Bertil Strand la miró con desdeño.
– Cuando trabajamos no somos competidores, aquí todos somos colegas.
– Me parece que estás equivocado -dijo Annika-. El periodismo no se beneficia en absoluto si todos cazamos en manada. Deberíamos mantenernos cada uno por nuestro lado.
– Nadie se beneficia de eso.
– Sí, los lectores y la credibilidad del medio informativo.
Bertil Strand se colgó las cámaras del hombro.
– Qué bien que me lo cuentes. Yo sólo he trabajado en este periódico durante quince años.
¡Joder!, pensó Annika cuando el fotógrafo se marchó hacia sus colegas. ¿Por qué no podía mantener la boca cerrada?
De pronto se sintió mareada y sin fuerzas. Tengo que beber algo, ahora mismo, pensó. Sintió una inmensa alegría al ver que Berit venía andando desde Hantverkargatan.
– ¿Dónde has estado? -le gritó Annika y se encaminó hacia ella.
Berit resopló.
– Estaba sentada en el coche haciendo unas llamadas. He encargado el recorte del otro asesinato y he hablado con mis contactos policiales.
Intentó refrescarse infructuosamente agitando una mano.
– ¿Ha ocurrido algo?
– Sólo he hablado con una vecina.
– ¿Has bebido algo? Estás pálida.
Annika se quitó el sudor de la frente y de pronto tuvo ganas de romper a llorar.
– Me acabo de comportar como una estúpida con Bertil Strand -respondió a media voz-. Le dije que no debería compadrear con la competencia en el lugar del crimen.
– Esa también es mi opinión. Pero Bertil Strand no piensa así, lo sé -dijo Berit-. A veces puede resultar difícil ponerse de acuerdo con él, pero es un gran fotógrafo.
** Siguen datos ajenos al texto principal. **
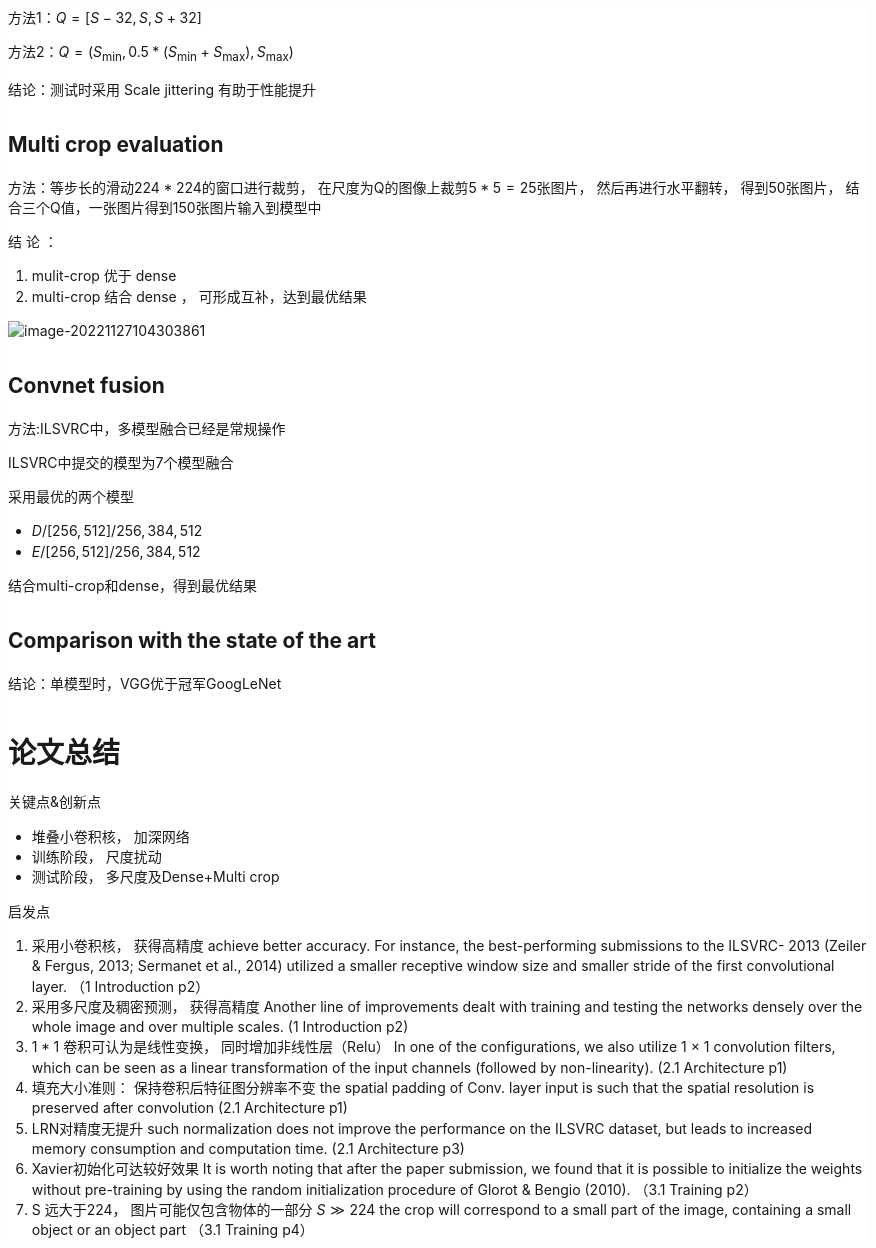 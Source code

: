 方法1：$Q = [S-32, S, S+32]$

方法2：$Q = (S_\min, 0.5*(S_\min + S_\max), S_\max)$

结论：测试时采用 Scale jittering 有助于性能提升

## Multi crop evaluation

方法：等步长的滑动$224*224$的窗口进行裁剪， 在尺度为Q的图像上裁剪$5*5=25$张图片， 然后再进行水平翻转， 得到50张图片， 结合三个Q值，一张图片得到150张图片输入到模型中

结 论 ：

1. mulit-crop 优于 dense
2. multi-crop 结合 dense ， 可形成互补，达到最优结果

![image-20221127104303861](https://s2.loli.net/2022/11/27/wYAaclyC9dJP1Eb.png)

## Convnet fusion

方法:ILSVRC中，多模型融合已经是常规操作

ILSVRC中提交的模型为7个模型融合

采用最优的两个模型

- $D/[256,512]/256,384,512$
- $E/[256,512]/256,384,512$

结合multi-crop和dense，得到最优结果

## Comparison with the state of the art

结论：单模型时，VGG优于冠军GoogLeNet

# 论文总结

关键点&创新点

- 堆叠小卷积核， 加深网络
- 训练阶段， 尺度扰动
- 测试阶段， 多尺度及Dense+Multi crop

启发点
1. 采用小卷积核， 获得高精度
  achieve better accuracy. For instance, the best-performing submissions to the ILSVRC- 2013 (Zeiler & Fergus, 2013; Sermanet et al., 2014) utilized a smaller receptive window size and smaller stride of the
  first convolutional layer. （1 Introduction p2）
2. 采用多尺度及稠密预测， 获得高精度
  Another line of improvements dealt with training and testing the networks densely over the whole image and over multiple scales. (1 Introduction p2)
3. $1*1$ 卷积可认为是线性变换， 同时增加非线性层（Relu）
  In one of the configurations, we also utilize 1 × 1 convolution filters, which can be seen as a linear transformation of the input channels (followed by non-linearity). (2.1 Architecture p1)
4. 填充大小准则： 保持卷积后特征图分辨率不变
  the spatial padding of Conv. layer input is such that the spatial resolution is preserved after convolution (2.1  Architecture p1)
5. LRN对精度无提升
  such normalization does not improve the performance on the ILSVRC dataset, but leads to increased memory consumption and computation time. (2.1 Architecture p3)
6. Xavier初始化可达较好效果
  It is worth noting that after the paper submission, we found that it is possible to initialize the weights without pre-training by using the random initialization procedure of Glorot & Bengio (2010). （3.1 Training p2）
7. S 远大于224， 图片可能仅包含物体的一部分
  $S ≫ 224$ the crop will correspond to a small part of the image, containing a small object or an object part （3.1 Training p4） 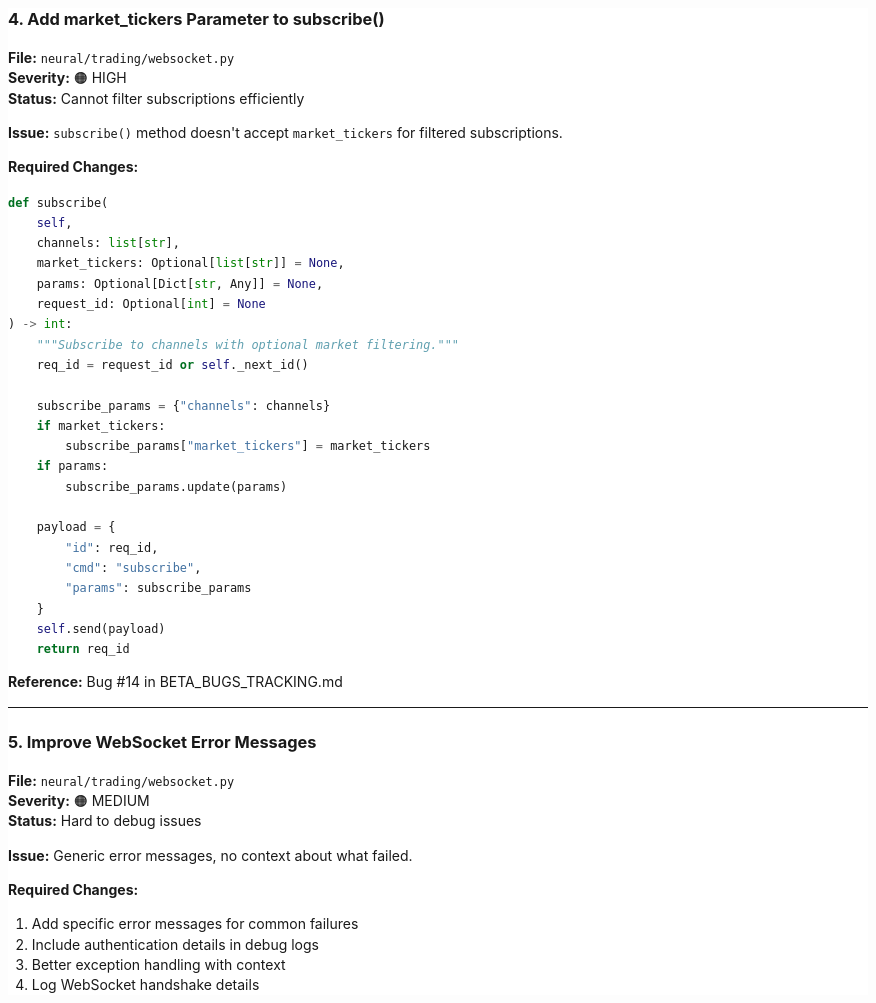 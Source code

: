### 4. Add market_tickers Parameter to subscribe()

**File:** `neural/trading/websocket.py`  
**Severity:** 🟠 HIGH  
**Status:** Cannot filter subscriptions efficiently

**Issue:**
`subscribe()` method doesn't accept `market_tickers` for filtered subscriptions.

**Required Changes:**
```python
def subscribe(
    self, 
    channels: list[str], 
    market_tickers: Optional[list[str]] = None,
    params: Optional[Dict[str, Any]] = None,
    request_id: Optional[int] = None
) -> int:
    """Subscribe to channels with optional market filtering."""
    req_id = request_id or self._next_id()
    
    subscribe_params = {"channels": channels}
    if market_tickers:
        subscribe_params["market_tickers"] = market_tickers
    if params:
        subscribe_params.update(params)
    
    payload = {
        "id": req_id,
        "cmd": "subscribe",
        "params": subscribe_params
    }
    self.send(payload)
    return req_id
```

**Reference:** Bug #14 in BETA_BUGS_TRACKING.md

---

### 5. Improve WebSocket Error Messages

**File:** `neural/trading/websocket.py`  
**Severity:** 🟠 MEDIUM  
**Status:** Hard to debug issues

**Issue:**
Generic error messages, no context about what failed.

**Required Changes:**
1. Add specific error messages for common failures
2. Include authentication details in debug logs
3. Better exception handling with context
4. Log WebSocket handshake details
Vete a comprar algo de beber. Yo me quedo de guardia.
Annika abandonó agradecida Kronobergsparken y bajó por Drottningsholmsvägen. Estaba haciendo cola para comprar una botella de Ramlösa en el Pressbyrån de Fridhemsplan, cuando vio un coche fúnebre doblar a la izquierda por Sankt Göransgatan y subir hacia Kronobergsparken.
– ¡Joder! -exclamó y salió corriendo hacia la calzada, un taxi tuvo que frenar en seco, luego cruzó Sankt Eriksgatan y regresó al parque. Pensó que se desmayaría antes de subir de nuevo.
El coche fúnebre había aparcado en lo alto de Sankt Göransgatan y en ese momento se apearon un hombre y una mujer.
– ¿Por qué estás tan sofocada? -preguntó Berit.
– El coche, el cuerpo -balbució Annika, posó sus manos sobre las rodillas y jadeó echada hacia delante.
Berit suspiró.
– El coche fúnebre se quedará aquí un buen rato. El cuerpo no va a desaparecer. No tienes por qué preocuparte, no nos perderemos nada.
Annika dejó el bolso en la acera y se enderezó.
– Lo siento -dijo.
Berit sonrió.
– Siéntate a la sombra. Voy a comprarte una bebida.
Annika se retiró cabizbaja. Se sentía como una idiota.
– No lo sabía -murmuró-. No podía…
Se sentó en la acera y apoyó de nuevo la espalda contra la pared del edificio. El suelo le quemaba el trasero a través de su fina falda.